* _WHAT YOU SHOULD DO_
Leaving out the images, please output every entry exactly as it appears.

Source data
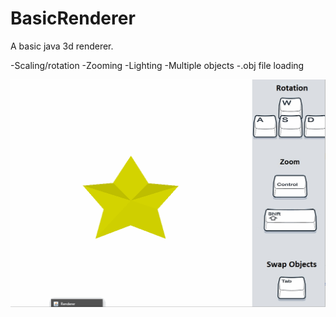 # BasicRenderer
A basic java 3d renderer.

-Scaling/rotation   -Zooming   -Lighting   -Multiple objects   -.obj file loading

![Demo Animation](/readmeGif.gif?raw=true)
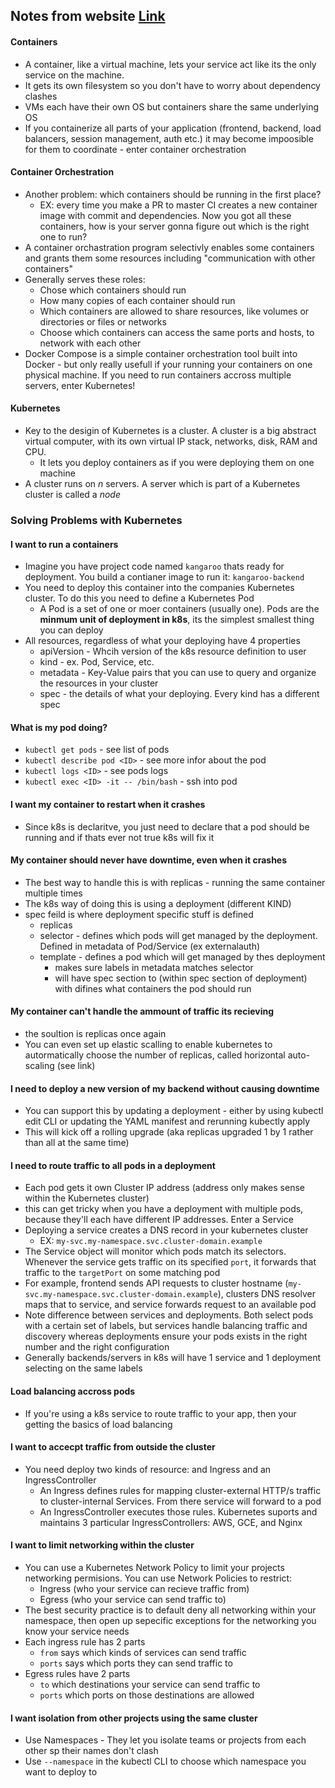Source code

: ## Notes from website [Link](https://blog.adamchalmers.com/kubernetes-problems/)
#### Containers
* A container, like a virtual machine, lets your service act like its the only service on the machine.
* It gets its own filesystem so you don't have to worry about dependency clashes
* VMs each have their own OS but containers share the same underlying OS
* If you containerize all parts of your application  (frontend, backend, load balancers, session management, auth etc.) it may become impoosible for them to coordinate - enter container orchestration
#### Container Orchestration
* Another problem: which containers should be running in the first place?
    * EX: every time you make a PR to master CI creates a new container image with commit and dependencies. Now you got all these containers, how is your server gonna figure out which is the right one to run?
* A container orchastration program selectivly enables some containers and grants them some resources including "communication with other containers"
* Generally serves these roles:
    * Chose which containers should run
    * How many copies of each container should run
    * Which containers are allowed to share resources, like volumes or directories or files or networks
    * Choose which containers can access the same ports and hosts, to network with each other
* Docker Compose is a simple container orchestration tool built into Docker - but only really usefull if your running your containers on one physical machine. If you need to run containers accross multiple servers, enter Kubernetes!
#### Kubernetes
* Key to the desigin of Kubernetes is a cluster. A cluster is a big abstract virtual computer, with its own virtual IP stack, networks, disk, RAM and CPU.
    * It lets you deploy containers as if you were deploying them on one machine
* A cluster runs on *n* servers. A server which is part of a Kubernetes cluster is called a *node*
### Solving Problems with Kubernetes
#### I want to run a containers
* Imagine you have project code named `kangaroo` thats ready for deployment. You build a contianer image to run it: `kangaroo-backend` 
* You need to deploy this container into the companies Kubernetes cluster. To do this you need to define a Kubernetes Pod
    * A Pod is a set of one or moer containers (usually one). Pods are the **minmum unit of deployment in k8s**, its the simplest smallest thing you can deploy
* All resources, regardless of what your deploying have 4 properties
    * apiVersion - Whcih version of the k8s resource definition to user
    * kind - ex. Pod, Service, etc.
    * metadata - Key-Value pairs that you can use to query and organize the resources in your cluster
    * spec - the details of what your deploying. Every kind has a different spec
#### What is my pod doing?
* `kubectl get pods` - see list of pods
* `kubectl describe pod <ID>` - see more infor about the pod
* `kubectl logs <ID>` - see pods logs
* `kubectl exec <ID> -it -- /bin/bash` - ssh into pod
#### I want my container to restart when it crashes
* Since k8s is declaritve, you just need to declare that a pod should be running and if thats ever not true k8s will fix it
#### My container should never have downtime, even when it crashes
* The best way to handle this is with replicas - running the same container multiple times
* The k8s way of doing this is using a deployment (different KIND)
* spec feild is where deployment specific stuff is defined
    * replicas
    * selector - defines which pods will get managed by the deployment. Defined in metadata of Pod/Service (ex externalauth)
    * template - defines a pod which will get managed by thes deployment
        * makes sure labels in metadata matches selector
        * will have spec section to (within spec section of deployment) with difines what containers the pod should run
#### My container can't handle the ammount of traffic its recieving
* the soultion is replicas once again
* You can even set up elastic scalling to enable kubernetes to autormatically choose the number of replicas, called horizontal auto-scaling (see link)
#### I need to deploy a new version of my backend without causing downtime
* You can support this by updating a deployment - either by using kubectl edit CLI or updating the YAML manifest and rerunning kubectly apply
* This will kick off a rolling upgrade (aka replicas upgraded 1 by 1 rather than all at the same time)
#### I need to route traffic to all pods in a deployment
* Each pod gets it own Cluster IP address (address only makes sense within the Kubernetes cluster)
* this can get tricky when you have a deployment with multiple pods, because they'll each have different IP addresses. Enter a Service
* Deploying a service creates a DNS record in your kubernetes cluster
    * EX: `my-svc.my-namespace.svc.cluster-domain.example`
* The Service object will monitor which pods match its selectors. Whenever the service gets traffic on its specified `port`, it forwards that traffic to the `targetPort` on some matching pod
* For example, frontend sends API requests to cluster hostname (`my-svc.my-namespace.svc.cluster-domain.example`), clusters DNS resolver maps that to service, and service forwards request to an available pod
* Note difference between services and deployments. Both select pods with a certain set of labels, but services handle balancing traffic and discovery whereas deployments ensure your pods exists in the right number and the right configuration
* Generally backends/servers in k8s will have 1 service and 1 deployment selecting on the same labels
#### Load balancing accross pods
* If you're using a k8s service to route traffic to your app, then your getting the basics of load balancing
#### I want to accecpt traffic from outside the cluster
* You need deploy two kinds of resource: and Ingress and an IngressController
    * An Ingress defines rules for mapping cluster-external HTTP/s traffic to cluster-internal Services. From there service will forward to a pod
    * An IngressController executes those rules. Kubernetes suports and maintains 3 particular IngressControllers: AWS, GCE, and Nginx
#### I want to limit networking within the cluster
* You can use a Kubernetes Network Policy to limit your projects networking permisions. You can use Network Policies to restrict:
    * Ingress (who your service can recieve traffic from)
    * Egress (who your service can send traffic to)
* The best security practice is to default deny all networking within your namespace, then open up sepecific exceptions for the networking you know your service needs
* Each ingress rule has 2 parts
    * `from` says which kinds of services can send traffic
    * `ports` says which ports they can send traffic to
* Egress rules have 2 parts
    * `to` which destinations your service can send traffic to
    * `ports` which ports on those destinations are allowed
#### I want isolation from other projects using the same cluster
* Use Namespaces - They let you isolate teams or projects from each other sp their names don't clash
* Use `--namespace` in the kubectl CLI to choose which namespace you want to deploy to
 



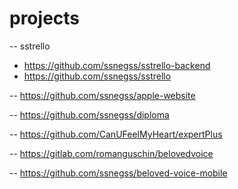 # projects

-- sstrello
- https://github.com/ssnegss/sstrello-backend
- https://github.com/ssnegss/sstrello

-- https://github.com/ssnegss/apple-website

-- https://github.com/ssnegss/diploma

-- https://github.com/CanUFeelMyHeart/expertPlus

-- https://gitlab.com/romanguschin/belovedvoice

-- https://github.com/ssnegss/beloved-voice-mobile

* _TASK OUTPUT_
 # BasicRenderer
A basic java 3d renderer.

-Scaling/rotation   -Zooming   -Lighting   -Multiple objects   -.obj file loading

![Demo Animation](/readmeGif.gif?raw=true)
Source code

: ## Notes from website [Link](https://blog.adamchalmers.com/kubernetes-problems/)
#### Containers
* A container, like a virtual machine, lets your service act like its the only service on the machine.
* It gets its own filesystem so you don't have to worry about dependency clashes
* VMs each have their own OS but containers share the same underlying OS
* If you containerize all parts of your application  (frontend, backend, load balancers, session management, auth etc.) it may become impoosible for them to coordinate - enter container orchestration
#### Container Orchestration
* Another problem: which containers should be running in the first place?
    * EX: every time you make a PR to master CI creates a new container image with commit and dependencies. Now you got all these containers, how is your server gonna figure out which is the right one to run?
* A container orchastration program selectivly enables some containers and grants them some resources including "communication with other containers"
* Generally serves these roles:
    * Chose which containers should run
    * How many copies of each container should run
    * Which containers are allowed to share resources, like volumes or directories or files or networks
    * Choose which containers can access the same ports and hosts, to network with each other
* Docker Compose is a simple container orchestration tool built into Docker - but only really usefull if your running your containers on one physical machine. If you need to run containers accross multiple servers, enter Kubernetes!
#### Kubernetes
* Key to the desigin of Kubernetes is a cluster. A cluster is a big abstract virtual computer, with its own virtual IP stack, networks, disk, RAM and CPU.
    * It lets you deploy containers as if you were deploying them on one machine
* A cluster runs on *n* servers. A server which is part of a Kubernetes cluster is called a *node*
### Solving Problems with Kubernetes
#### I want to run a containers
* Imagine you have project code named `kangaroo` thats ready for deployment. You build a contianer image to run it: `kangaroo-backend` 
* You need to deploy this container into the companies Kubernetes cluster. To do this you need to define a Kubernetes Pod
    * A Pod is a set of one or moer containers (usually one). Pods are the **minmum unit of deployment in k8s**, its the simplest smallest thing you can deploy
* All resources, regardless of what your deploying have 4 properties
    * apiVersion - Whcih version of the k8s resource definition to user
    * kind - ex. Pod, Service, etc.
    * metadata - Key-Value pairs that you can use to query and organize the resources in your cluster
    * spec - the details of what your deploying. Every kind has a different spec
#### What is my pod doing?
* `kubectl get pods` - see list of pods
* `kubectl describe pod <ID>` - see more infor about the pod
* `kubectl logs <ID>` - see pods logs
* `kubectl exec <ID> -it -- /bin/bash` - ssh into pod
#### I want my container to restart when it crashes
* Since k8s is declaritve, you just need to declare that a pod should be running and if thats ever not true k8s will fix it
#### My container should never have downtime, even when it crashes
* The best way to handle this is with replicas - running the same container multiple times
* The k8s way of doing this is using a deployment (different KIND)
* spec feild is where deployment specific stuff is defined
    * replicas
    * selector - defines which pods will get managed by the deployment. Defined in metadata of Pod/Service (ex externalauth)
    * template - defines a pod which will get managed by thes deployment
        * makes sure labels in metadata matches selector
        * will have spec section to (within spec section of deployment) with difines what containers the pod should run
#### My container can't handle the ammount of traffic its recieving
* the soultion is replicas once again
* You can even set up elastic scalling to enable kubernetes to autormatically choose the number of replicas, called horizontal auto-scaling (see link)
#### I need to deploy a new version of my backend without causing downtime
* You can support this by updating a deployment - either by using kubectl edit CLI or updating the YAML manifest and rerunning kubectly apply
* This will kick off a rolling upgrade (aka replicas upgraded 1 by 1 rather than all at the same time)
#### I need to route traffic to all pods in a deployment
* Each pod gets it own Cluster IP address (address only makes sense within the Kubernetes cluster)
* this can get tricky when you have a deployment with multiple pods, because they'll each have different IP addresses. Enter a Service
* Deploying a service creates a DNS record in your kubernetes cluster
    * EX: `my-svc.my-namespace.svc.cluster-domain.example`
* The Service object will monitor which pods match its selectors. Whenever the service gets traffic on its specified `port`, it forwards that traffic to the `targetPort` on some matching pod
* For example, frontend sends API requests to cluster hostname (`my-svc.my-namespace.svc.cluster-domain.example`), clusters DNS resolver maps that to service, and service forwards request to an available pod
* Note difference between services and deployments. Both select pods with a certain set of labels, but services handle balancing traffic and discovery whereas deployments ensure your pods exists in the right number and the right configuration
* Generally backends/servers in k8s will have 1 service and 1 deployment selecting on the same labels
#### Load balancing accross pods
* If you're using a k8s service to route traffic to your app, then your getting the basics of load balancing
#### I want to accecpt traffic from outside the cluster
* You need deploy two kinds of resource: and Ingress and an IngressController
    * An Ingress defines rules for mapping cluster-external HTTP/s traffic to cluster-internal Services. From there service will forward to a pod
    * An IngressController executes those rules. Kubernetes suports and maintains 3 particular IngressControllers: AWS, GCE, and Nginx
#### I want to limit networking within the cluster
* You can use a Kubernetes Network Policy to limit your projects networking permisions. You can use Network Policies to restrict:
    * Ingress (who your service can recieve traffic from)
    * Egress (who your service can send traffic to)
* The best security practice is to default deny all networking within your namespace, then open up sepecific exceptions for the networking you know your service needs
* Each ingress rule has 2 parts
    * `from` says which kinds of services can send traffic
    * `ports` says which ports they can send traffic to
* Egress rules have 2 parts
    * `to` which destinations your service can send traffic to
    * `ports` which ports on those destinations are allowed
#### I want isolation from other projects using the same cluster
* Use Namespaces - They let you isolate teams or projects from each other sp their names don't clash
* Use `--namespace` in the kubectl CLI to choose which namespace you want to deploy to
 



 # projects

-- sstrello
- https://github.com/ssnegss/sstrello-backend
- https://github.com/ssnegss/sstrello

-- https://github.com/ssnegss/apple-website

-- https://github.com/ssnegss/diploma

-- https://github.com/CanUFeelMyHeart/expertPlus

-- https://gitlab.com/romanguschin/belovedvoice

-- https://github.com/ssnegss/beloved-voice-mobile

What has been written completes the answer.